Will Simpson, author of Freedom Through Football: The Story Of The Easton Cowboys and Cowgirls welcomes the removal of the statue of Edward Colston…
So it’s gone. At long fucking last, it’s gone.
What’s interesting over the last few days is that when I speak to friends who live outside Bristol their initial reaction is one of baffled amazement: ‘What? There was a statue of a slave trader slap bang in the centre of the city?’
Then you have to explain carefully and painstakingly about the peculiarity of Bristol, the head-in-the-sand attitude large swathes of the city establishment has had about its past and the weird quasi-religious personality cult that grew up in the 19th Century around Colston, which as Mark Steeds and Roger Ball explain in From Wulfstan To Colston was something deliberately fostered by the people who ran Bristol at the time and was regarded with, at best, a sort of neutral detachment by most ordinary folk. The statue was NOT paid for ‘by the people of Bristol’. It was largely foisted upon them. And now they have taken it down.
And what a glorious moment it was. Watching the pictures on TV of the crowds of black, white and mixed race young people pulling it down and rolling it into the dock I felt a mixture of emotions. On one hand I wished I could have been there and been part of this huge moment in the city’s history. I felt inspired by the courageous souls who actually carried out the act. One of the wonderful things about the current BLM protests and their ENOUGH IS ENOUGH approach to systemic racism is that they’re so clear and confident and make all those gradualists, all those who would roll their eyes and go ‘ye-es, but you have to look at it from both sides...’ look like a bunch of weedy equivocators.

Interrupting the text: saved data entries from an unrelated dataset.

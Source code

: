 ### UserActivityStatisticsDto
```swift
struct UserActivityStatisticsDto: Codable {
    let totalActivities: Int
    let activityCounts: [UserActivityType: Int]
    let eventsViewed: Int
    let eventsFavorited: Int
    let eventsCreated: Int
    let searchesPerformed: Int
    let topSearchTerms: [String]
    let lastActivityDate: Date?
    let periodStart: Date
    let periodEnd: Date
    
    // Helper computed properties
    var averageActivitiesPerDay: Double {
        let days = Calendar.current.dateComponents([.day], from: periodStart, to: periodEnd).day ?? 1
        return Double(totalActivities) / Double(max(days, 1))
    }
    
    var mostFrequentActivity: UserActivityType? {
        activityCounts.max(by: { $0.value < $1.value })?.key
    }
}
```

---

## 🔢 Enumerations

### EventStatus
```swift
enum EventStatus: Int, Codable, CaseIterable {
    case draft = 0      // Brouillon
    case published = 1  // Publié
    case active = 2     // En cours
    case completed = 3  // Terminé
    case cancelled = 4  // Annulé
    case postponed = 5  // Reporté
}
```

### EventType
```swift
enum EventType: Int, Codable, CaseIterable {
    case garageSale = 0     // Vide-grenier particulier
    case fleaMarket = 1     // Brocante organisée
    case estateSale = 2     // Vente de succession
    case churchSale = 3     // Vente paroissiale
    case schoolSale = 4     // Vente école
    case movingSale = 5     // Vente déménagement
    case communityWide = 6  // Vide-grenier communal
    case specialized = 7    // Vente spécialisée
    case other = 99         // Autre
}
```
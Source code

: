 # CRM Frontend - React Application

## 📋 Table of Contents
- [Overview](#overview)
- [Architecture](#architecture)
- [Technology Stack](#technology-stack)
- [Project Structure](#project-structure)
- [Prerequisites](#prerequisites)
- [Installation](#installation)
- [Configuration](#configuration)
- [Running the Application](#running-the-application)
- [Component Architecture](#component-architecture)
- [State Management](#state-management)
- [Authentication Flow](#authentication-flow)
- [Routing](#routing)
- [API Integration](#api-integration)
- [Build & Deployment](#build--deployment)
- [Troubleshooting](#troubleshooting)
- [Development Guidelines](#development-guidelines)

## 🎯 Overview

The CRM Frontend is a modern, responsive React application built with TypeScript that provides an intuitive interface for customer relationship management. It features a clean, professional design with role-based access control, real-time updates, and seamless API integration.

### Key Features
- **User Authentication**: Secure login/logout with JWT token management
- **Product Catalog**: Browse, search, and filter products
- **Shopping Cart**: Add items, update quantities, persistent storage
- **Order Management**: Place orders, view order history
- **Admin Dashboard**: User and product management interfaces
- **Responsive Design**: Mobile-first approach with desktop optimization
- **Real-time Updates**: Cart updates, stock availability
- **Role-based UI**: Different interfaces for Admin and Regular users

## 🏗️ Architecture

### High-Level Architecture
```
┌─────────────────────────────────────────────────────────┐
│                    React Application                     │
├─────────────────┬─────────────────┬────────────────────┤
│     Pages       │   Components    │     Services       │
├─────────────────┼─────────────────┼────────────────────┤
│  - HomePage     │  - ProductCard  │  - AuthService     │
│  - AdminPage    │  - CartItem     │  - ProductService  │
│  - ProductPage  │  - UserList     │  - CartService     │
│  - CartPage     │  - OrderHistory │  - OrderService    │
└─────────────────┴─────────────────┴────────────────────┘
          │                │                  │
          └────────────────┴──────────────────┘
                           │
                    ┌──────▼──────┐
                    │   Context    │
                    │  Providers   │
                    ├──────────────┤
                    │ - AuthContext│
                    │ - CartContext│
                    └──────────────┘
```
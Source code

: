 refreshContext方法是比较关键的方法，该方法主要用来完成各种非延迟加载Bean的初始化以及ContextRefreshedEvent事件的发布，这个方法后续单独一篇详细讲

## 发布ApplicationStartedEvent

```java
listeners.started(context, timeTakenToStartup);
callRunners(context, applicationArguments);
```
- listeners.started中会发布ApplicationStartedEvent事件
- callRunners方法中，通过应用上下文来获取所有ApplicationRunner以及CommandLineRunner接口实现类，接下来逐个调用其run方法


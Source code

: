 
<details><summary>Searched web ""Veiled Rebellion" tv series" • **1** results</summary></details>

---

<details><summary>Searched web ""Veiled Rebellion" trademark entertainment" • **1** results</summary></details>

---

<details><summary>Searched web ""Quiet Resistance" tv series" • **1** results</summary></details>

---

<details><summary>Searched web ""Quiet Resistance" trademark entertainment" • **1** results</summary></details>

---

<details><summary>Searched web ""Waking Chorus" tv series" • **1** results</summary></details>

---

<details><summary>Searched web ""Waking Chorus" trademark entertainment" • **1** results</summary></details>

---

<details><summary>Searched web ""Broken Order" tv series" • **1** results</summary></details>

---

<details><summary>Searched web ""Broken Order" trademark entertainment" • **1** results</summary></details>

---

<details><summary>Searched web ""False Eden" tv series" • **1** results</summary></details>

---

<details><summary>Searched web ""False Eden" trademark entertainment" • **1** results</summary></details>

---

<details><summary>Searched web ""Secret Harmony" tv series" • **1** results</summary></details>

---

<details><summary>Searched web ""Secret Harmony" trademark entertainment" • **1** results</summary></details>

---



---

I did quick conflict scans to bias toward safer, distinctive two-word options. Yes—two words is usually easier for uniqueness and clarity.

It also, I have to say, reflects badly on my generation. I’m 50. I moved to Bristol when I was 22. As soon as I learned about Colston, his deeds and the fact that there was a statue of the guy pride of place in the Centre I knew it was wrong. We all did. But what did our generation do about it?
Things moved at a torturously slow pace. There were protests around the time of Festival Of The Sea in 1996, which, famously, made no reference whatsoever to Bristol’s past as a major slave port. A couple of years later the statue was daubed with the graffiti ‘slave trader’. The M Shed’s 1999 ‘A Respectable Trade’ exhibition and the naming of the Pero’s Bridge in 2000 were, perhaps, the first time when there was what you say might call ‘official’ recognition of Bristol’s role in the horrors of the slave trade.
The 200th anniversary of the end of the slave trade in 2007 provided another impetus to do something - infamously the organisers of ‘official’ Abolition 200 programme saw no irony at holding some of their events at the Colston Hall. There were protests outside, talk of building on this, but then...not much.
Then the Countering Colston group was set up in 2015. This coalition of activists and local historians have done an amazing amount of grunt work over the last five years, challenging existing ‘official’ histories and fighting a war of attrition with those that would defend the Colston name. It has had scored some victories in that time, most notably the commitment by the Colston Hall to change its name by 2020. One by one the dominoes were falling. But the big one - the statue itself, that festering sore at the centre - remained in place.
In 2018, after numerous ‘attacks’ on the statue which included ‘unofficial history plaques’, …, Colston’s face being painted white and a manacle attached to his wrist, a Council officer unilaterally decided the solution was a ‘corrective history plaque’ to ‘protect the monument’. The Countering Colston group wanted the statue removed altogether and thus refused to support the project. The consultation was halted in 2019 by the the Mayor after a member of the Merchant Venturers and his supporters intervened in an effort to sanitise the wording on the plaque. The project was still in limbo when the people took matters into their own hands on Sunday.
Prevarication, equivocation, fence-sitting. Politicians both of the right and (supposedly) of the left who have tried to fudge this now suddenly look like yesterday’s men. Those who would moan about the need to have brought this about ‘peacefully’ don’t seem to have much idea how long some people have been trying to do just that and how little progress they have made, obstructed, as they have been time and time again, by an inherently cautious, conservative city leadership and local (mainstream) media.
In the end the decision was made for them by the city’s young people. To me, the events of Sunday represent nothing less than a generational shift. This should have happened twenty, thirty years ago. At least. That it didn’t should make those of us in middle age and beyond blush with embarrassment.